Stone Basin. The cleric of Umberlee used this basin as a scrying pool. Pipes built into its base fill the basin with seawater until it overflows. At the bottom of the basin, under 10 gallons of seawater, are two rusty iron keys. The keys unlock the chests in area 15.
Treasure. The smashed crates, the clay urns, and two of the rotting chests are empty. The third chest is unlocked and contains 120 sp and 70 cp in a moldy sack (tribute to Umberlee), two potions of healing in flasks made from hollowed-out sea urchins, a driftglobe, and a coral crown (250 gp).
Development. Killing the giant slug lays the spirit of Siburrath (see area 20) to rest.

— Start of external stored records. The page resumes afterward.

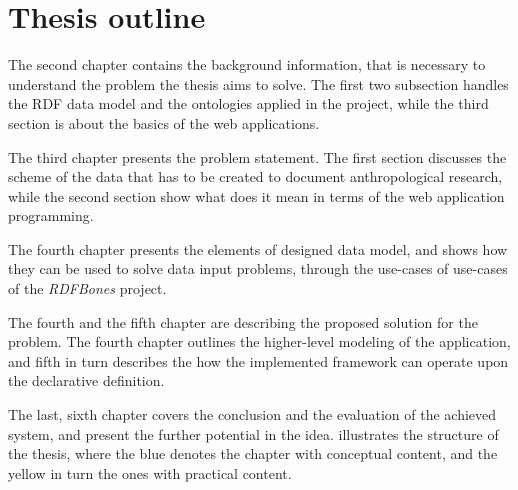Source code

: \section{Thesis outline}

The second chapter contains the background information, that is necessary to understand the problem the thesis aims to solve. The first two subsection handles the RDF data model and the ontologies applied in the project, while the third section is about the basics of the web applications. 

The third chapter presents the problem statement. The first section discusses the scheme of the data that has to be created to document anthropological research, while the second section show what does it mean in terms of the web application programming. 

The fourth chapter presents the elements of designed data model, and shows how they can be used to solve data input problems, through the use-cases of use-cases of the \textit{RDFBones} project. 


The fourth and the fifth chapter are describing the proposed solution for the problem. The fourth chapter outlines the higher-level modeling of the application, and fifth in turn describes the how the implemented framework can operate upon the declarative definition.

The last, sixth chapter covers the conclusion and the evaluation of the achieved system, and present the further potential in the idea.  illustrates the structure of the thesis, where the blue denotes the chapter with conceptual content, and the yellow in turn the ones with practical content.

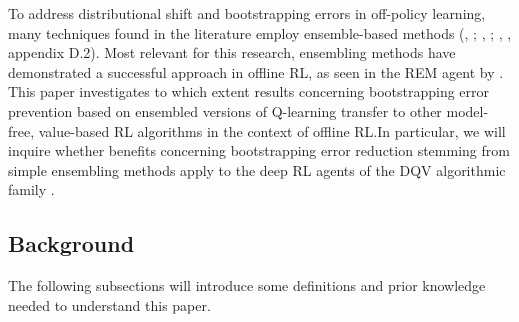 To address distributional shift and bootstrapping errors in
off-policy learning, many techniques found in the literature employ
ensemble-based methods (\citeauthor{osband2016deep},
\citeyear{osband2016deep}; \citeauthor{anschel2017averaged},
\citeyear{anschel2017averaged}; \citeauthor{pmlr-v97-fujimoto19a},
\citeyear{pmlr-v97-fujimoto19a}, appendix D.2).
Most relevant for this research,
ensembling methods have demonstrated a successful approach in
offline RL, as seen in the REM agent by
\citet{agarwal2020optimistic}. This
paper investigates to which extent results concerning bootstrapping
error prevention based on ensembled versions of Q-learning transfer to
other model-free, value-based RL algorithms in the context of offline
RL.\@ In particular, we will inquire whether benefits concerning
bootstrapping error reduction stemming from simple ensembling methods
apply to the deep RL agents of the DQV algorithmic family
\citep{sabatelli2020deep}.

\subsection{Background}
The following subsections will introduce some definitions and prior
knowledge needed to understand this paper.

The mountains are riddled with natural caves that have been taken over and expanded by geonids. Each lair is a small labyrinth of twisting tunnels and chambers inhabited by 2d6 geonids (see “Geonid”).

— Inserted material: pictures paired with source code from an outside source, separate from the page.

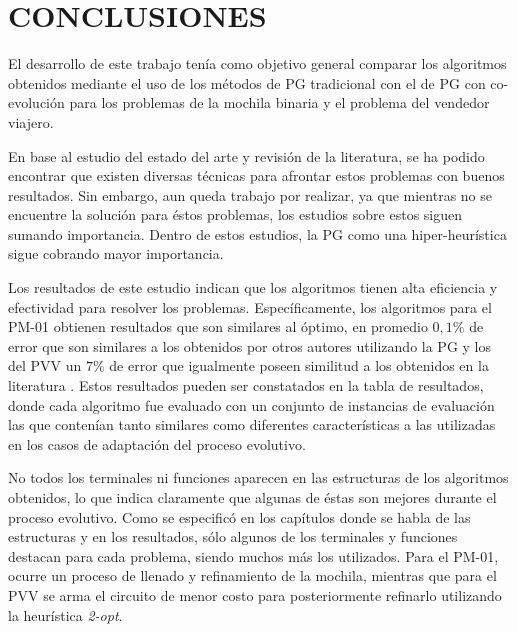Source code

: 
\chapter{CONCLUSIONES}
\label{cap:conclusiones}


El desarrollo de este trabajo tenía como objetivo general comparar los algoritmos obtenidos mediante el uso de los métodos de PG tradicional con el de PG con co-evolución para los problemas de la mochila binaria y el problema del vendedor viajero.

En base al estudio del estado del arte y revisión de la literatura, se ha podido encontrar que existen diversas técnicas para afrontar estos problemas con buenos resultados. Sin embargo, aun queda trabajo por realizar, ya que mientras no se encuentre la solución para éstos problemas, los estudios sobre estos siguen sumando importancia. Dentro de estos estudios, la PG como una hiper-heurística sigue cobrando mayor importancia.

Los resultados de este estudio indican que los algoritmos tienen alta eficiencia y efectividad para resolver los problemas. Específicamente, los algoritmos para el PM-01 obtienen resultados que son similares al óptimo, en promedio $0,1\%$ de error que son similares a los obtenidos por otros autores utilizando la PG \citep{sepulveda_2011, parada_2015} y los del PVV un $7\%$ de error que igualmente poseen similitud a los obtenidos en la literatura \citep{sepulveda_2011}. Estos resultados pueden ser constatados en la tabla de resultados, donde cada algoritmo fue evaluado con un conjunto de instancias de evaluación las que contenían tanto similares como diferentes características a las utilizadas en los casos de adaptación del proceso evolutivo.

No todos los terminales ni funciones aparecen en las estructuras de los algoritmos obtenidos, lo que indica claramente que algunas de éstas son mejores durante el proceso evolutivo. Como se especificó en los capítulos donde se habla de las estructuras y en los resultados, sólo algunos de los terminales y funciones destacan para cada problema, siendo muchos más los utilizados. Para el PM-01, ocurre un proceso de llenado y refinamiento de la mochila, mientras que para el PVV se arma el circuito de menor costo para posteriormente refinarlo utilizando la heurística \textit{2-opt}.

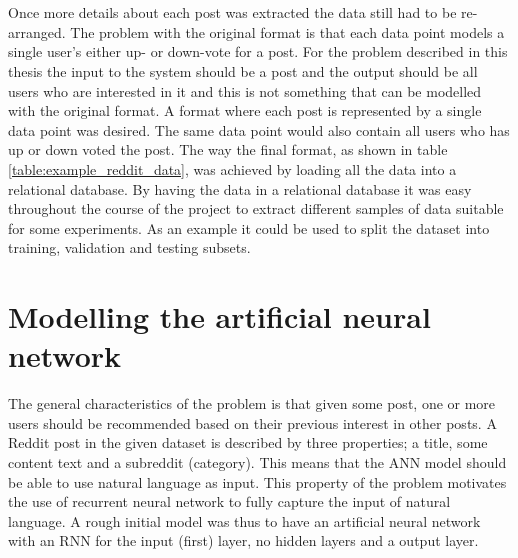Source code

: \\\\
Once more details about each post was extracted the data still had to be re-arranged. The problem with the original format is that each data point models a single user's either up- or down-vote for a post. For the problem described in this thesis the input to the system should be a post and the output should be all users who are interested in it and this is not something that can be modelled with the original format. A format where each post is represented by a single data point was desired. The same data point would also contain all users who has up or down voted the post. The way the final format, as shown in table \ref{table:example_reddit_data}, was achieved by loading all the data into a relational database. By having the data in a relational database it was easy throughout the course of the project to extract different samples of data suitable for some experiments. As an example it could be used to split the dataset into training, validation and testing subsets.

\section{Modelling the artificial neural network}
The general characteristics of the problem is that given some post, one or more users should be recommended based on their previous interest in other posts. A Reddit post in the given dataset is described by three properties; a title, some content text and a subreddit (category). This means that the ANN model should be able to use natural language as input. This property of the problem motivates the use of recurrent neural network to fully capture the input of natural language. A rough initial model was thus to have an artificial neural network with an RNN for the input (first) layer, no hidden layers and a output layer.

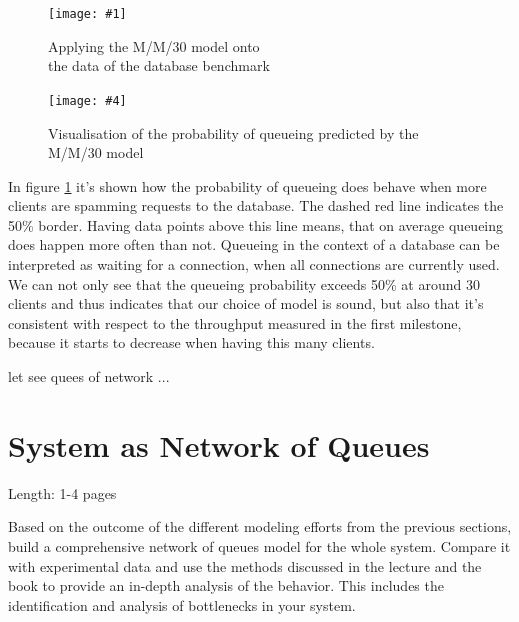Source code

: \documentclass[11pt]{article}
\newcommand\TwoFig[6]{%
	\sbox\IBoxA{\texttt{[image: \#1]}}
	\sbox\IBoxB{\texttt{[image: \#4]}}%
	\ifdim\ht\IBoxA>\ht\IBoxB
	\setlength\IHeight{\ht\IBoxB}\else\setlength\IHeight{\ht\IBoxA}\fi%
	\begin{figure}[!htb]
		\minipage[t]{0.5\textwidth}\centering
		\texttt{[image: \#1]}
		\caption{#2}\label{#3}
		\endminipage \hfill
		\minipage[t]{0.5\textwidth}\centering
		\texttt{[image: \#4]}
		\caption{#5}\label{#6}
		\endminipage
	\end{figure}%
}
\begin{document}
\TwoFig {figures/database/mm30} {Applying the M/M/30 model onto\\ the data of the database benchmark} {fig:mm40}
		{figures/database/qprob} {Visualisation of the probability of queueing predicted by the M/M/30 model} {fig:qprob}
In figure \ref{fig:qprob} it's shown how the probability of queueing does behave when more clients are spamming requests to the database. The dashed red line indicates the 50\% border. Having data points above this line means, that on average queueing does happen more often than not. Queueing in the context of a database can be interpreted as waiting for a connection, when all connections are currently used. We can not only see that the queueing probability exceeds 50\% at around 30 clients and thus indicates that our choice of model is sound, but also that it's consistent with respect to the throughput measured in the first milestone, because it starts to decrease when having this many clients.

let see quees of network ...

\section{System as Network of Queues}\label{sec:network-of-queues}

Length: 1-4 pages

Based on the outcome of the different modeling efforts from the previous sections, build a comprehensive network of queues model for the whole system. Compare it with experimental data and use the methods discussed in the lecture and the book to provide an in-depth analysis of the behavior. This includes the identification and analysis of bottlenecks in your system.
\end{document}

Each cave system is strewn with the bones of the geonids’ past meals (bats, rats, and lizards, mostly). There is a 30 percent chance that the geonids share their lair either with a flail snail (see Tomb of Annihilation or Volo’s Guide to Monsters) that doesn’t react kindly to intruders or a gluttonous xorn that demands gemstones for safe passage.
Geonids hide their treasure at the back of their lairs. A thorough search of the deepest cave uncovers 2d10 gp worth of stone jewelry and art objects (carved figurines, talismans, and the like), as well as 1d4 uncut gemstones worth 10 gp each. Each time the characters find such a hoard, there’s a cumulative 20 percent chance that the trove includes a 6-inch-tall obsidian figurine of a coiled serpent god (25 gp). Only one such relic can be found. A geonid stole it from the Shrine of Fangs, and its return completes a quest (see “Shrine of Fangs”).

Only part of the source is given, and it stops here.